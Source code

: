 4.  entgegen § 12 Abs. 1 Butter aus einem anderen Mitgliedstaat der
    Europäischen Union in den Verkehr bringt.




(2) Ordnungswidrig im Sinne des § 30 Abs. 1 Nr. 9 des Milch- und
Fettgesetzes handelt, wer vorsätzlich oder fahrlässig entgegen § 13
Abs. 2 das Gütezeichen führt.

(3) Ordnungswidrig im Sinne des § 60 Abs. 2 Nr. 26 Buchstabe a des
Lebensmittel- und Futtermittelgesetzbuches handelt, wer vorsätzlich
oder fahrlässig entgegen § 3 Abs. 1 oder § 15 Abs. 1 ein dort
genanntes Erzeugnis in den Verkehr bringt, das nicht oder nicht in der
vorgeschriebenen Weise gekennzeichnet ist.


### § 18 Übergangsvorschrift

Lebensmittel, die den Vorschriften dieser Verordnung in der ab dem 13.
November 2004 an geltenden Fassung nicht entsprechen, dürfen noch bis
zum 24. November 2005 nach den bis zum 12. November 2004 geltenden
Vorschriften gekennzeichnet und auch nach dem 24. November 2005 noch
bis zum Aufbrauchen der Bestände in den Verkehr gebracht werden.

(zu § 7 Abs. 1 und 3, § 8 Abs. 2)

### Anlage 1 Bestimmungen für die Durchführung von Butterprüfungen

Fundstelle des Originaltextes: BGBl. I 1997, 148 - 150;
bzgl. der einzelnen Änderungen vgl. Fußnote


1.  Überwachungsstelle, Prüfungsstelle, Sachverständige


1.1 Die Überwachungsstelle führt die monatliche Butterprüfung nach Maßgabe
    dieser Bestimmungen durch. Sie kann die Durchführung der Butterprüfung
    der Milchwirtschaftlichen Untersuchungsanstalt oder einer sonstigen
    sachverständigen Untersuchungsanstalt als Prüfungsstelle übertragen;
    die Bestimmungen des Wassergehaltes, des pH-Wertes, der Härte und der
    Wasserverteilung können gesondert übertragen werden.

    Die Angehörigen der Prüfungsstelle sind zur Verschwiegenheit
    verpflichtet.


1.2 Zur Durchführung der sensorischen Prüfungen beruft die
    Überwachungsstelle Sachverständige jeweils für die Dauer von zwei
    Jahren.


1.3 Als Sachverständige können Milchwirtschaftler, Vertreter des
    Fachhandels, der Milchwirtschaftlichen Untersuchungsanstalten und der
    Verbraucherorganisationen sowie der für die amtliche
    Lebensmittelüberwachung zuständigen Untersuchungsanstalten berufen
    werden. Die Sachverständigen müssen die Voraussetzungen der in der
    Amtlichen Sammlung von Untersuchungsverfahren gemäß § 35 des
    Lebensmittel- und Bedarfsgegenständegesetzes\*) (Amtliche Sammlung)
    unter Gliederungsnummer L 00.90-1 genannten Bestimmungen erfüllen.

+ + + + + + +

- **REQUIRED WORK**
Only the lines above from the line with "(3) Ordnungswidrig im" to the line with "Lebensmittelüberwachung zuständigen Untersuchungsanstalten", those two lines included, should be reproduced exactly.

- **RESPONSE TO THIS EXERCISE**
(3) Ordnungswidrig im Sinne des § 60 Abs. 2 Nr. 26 Buchstabe a des
Lebensmittel- und Futtermittelgesetzbuches handelt, wer vorsätzlich
oder fahrlässig entgegen § 3 Abs. 1 oder § 15 Abs. 1 ein dort
genanntes Erzeugnis in den Verkehr bringt, das nicht oder nicht in der
vorgeschriebenen Weise gekennzeichnet ist.


### § 18 Übergangsvorschrift

Lebensmittel, die den Vorschriften dieser Verordnung in der ab dem 13.
November 2004 an geltenden Fassung nicht entsprechen, dürfen noch bis
zum 24. November 2005 nach den bis zum 12. November 2004 geltenden
Vorschriften gekennzeichnet und auch nach dem 24. November 2005 noch
bis zum Aufbrauchen der Bestände in den Verkehr gebracht werden.

(zu § 7 Abs. 1 und 3, § 8 Abs. 2)

### Anlage 1 Bestimmungen für die Durchführung von Butterprüfungen

Fundstelle des Originaltextes: BGBl. I 1997, 148 - 150;
bzgl. der einzelnen Änderungen vgl. Fußnote


1.  Überwachungsstelle, Prüfungsstelle, Sachverständige


1.1 Die Überwachungsstelle führt die monatliche Butterprüfung nach Maßgabe
    dieser Bestimmungen durch. Sie kann die Durchführung der Butterprüfung
    der Milchwirtschaftlichen Untersuchungsanstalt oder einer sonstigen
    sachverständigen Untersuchungsanstalt als Prüfungsstelle übertragen;
    die Bestimmungen des Wassergehaltes, des pH-Wertes, der Härte und der
    Wasserverteilung können gesondert übertragen werden.

    Die Angehörigen der Prüfungsstelle sind zur Verschwiegenheit
    verpflichtet.


1.2 Zur Durchführung der sensorischen Prüfungen beruft die
    Überwachungsstelle Sachverständige jeweils für die Dauer von zwei
    Jahren.


1.3 Als Sachverständige können Milchwirtschaftler, Vertreter des
    Fachhandels, der Milchwirtschaftlichen Untersuchungsanstalten und der
    Verbraucherorganisationen sowie der für die amtliche
    Lebensmittelüberwachung zuständigen Untersuchungsanstalten berufen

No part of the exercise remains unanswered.